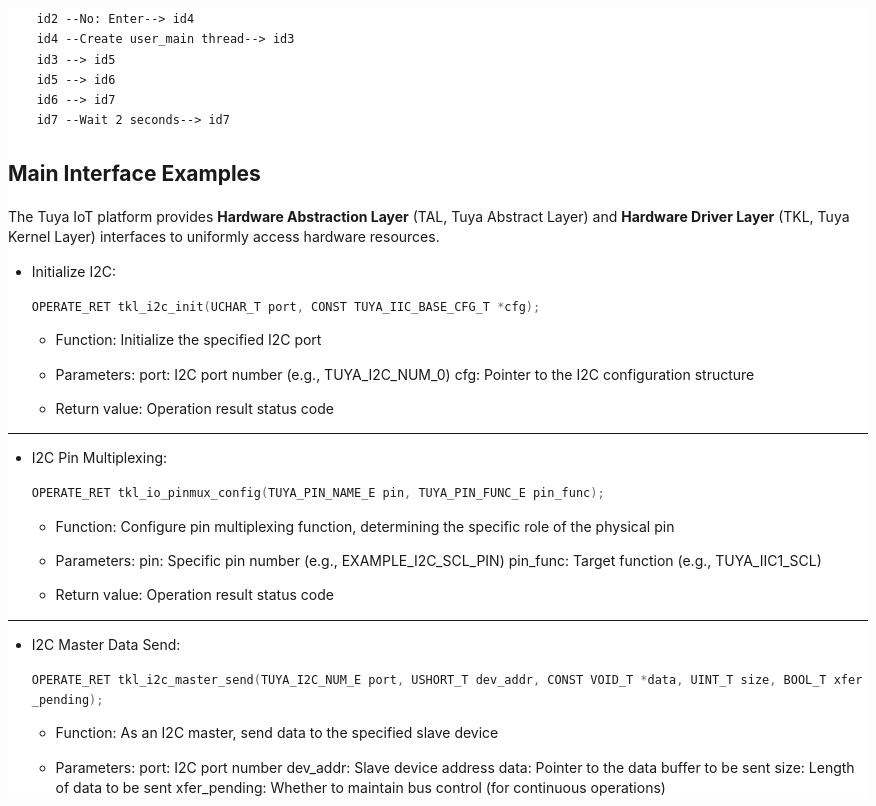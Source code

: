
 ```mermaid
    id2 --No: Enter--> id4
    id4 --Create user_main thread--> id3
    id3 --> id5
    id5 --> id6
    id6 --> id7
    id7 --Wait 2 seconds--> id7
```

## Main Interface Examples

The Tuya IoT platform provides **Hardware Abstraction Layer** (TAL, Tuya Abstract Layer) and **Hardware Driver Layer** (TKL, Tuya Kernel Layer) interfaces to uniformly access hardware resources.

- Initialize I2C:

    ```c
    OPERATE_RET tkl_i2c_init(UCHAR_T port, CONST TUYA_IIC_BASE_CFG_T *cfg);
    ```

    - Function: Initialize the specified I2C port

    - Parameters:
        port: I2C port number (e.g., TUYA_I2C_NUM_0)
        cfg: Pointer to the I2C configuration structure

    - Return value: Operation result status code
***
- I2C Pin Multiplexing:

    ```c
    OPERATE_RET tkl_io_pinmux_config(TUYA_PIN_NAME_E pin, TUYA_PIN_FUNC_E pin_func);
    ```
    
    - Function: Configure pin multiplexing function, determining the specific role of the physical pin

    - Parameters:
        pin: Specific pin number (e.g., EXAMPLE_I2C_SCL_PIN)
        pin_func: Target function (e.g., TUYA_IIC1_SCL)

    - Return value: Operation result status code
***
- I2C Master Data Send:
    
    ```c
    OPERATE_RET tkl_i2c_master_send(TUYA_I2C_NUM_E port, USHORT_T dev_addr, CONST VOID_T *data, UINT_T size, BOOL_T xfer_pending);
    ```
    
    - Function: As an I2C master, send data to the specified slave device

    - Parameters:
        port: I2C port number
        dev_addr: Slave device address
        data: Pointer to the data buffer to be sent
        size: Length of data to be sent
        xfer_pending: Whether to maintain bus control (for continuous operations)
--------------------------------
§ PROBLEM DETAILS: Find each line in the listing above that contains "port", and copy that line.

§ ANSWER FOR THIS EXERCISE:
    OPERATE_RET tkl_i2c_init(UCHAR_T port, CONST TUYA_IIC_BASE_CFG_T *cfg);
    - Function: Initialize the specified I2C port
        port: I2C port number (e.g., TUYA_I2C_NUM_0)
    OPERATE_RET tkl_i2c_master_send(TUYA_I2C_NUM_E port, USHORT_T dev_addr, CONST VOID_T *data, UINT_T size, BOOL_T xfer_pending);
        port: I2C port number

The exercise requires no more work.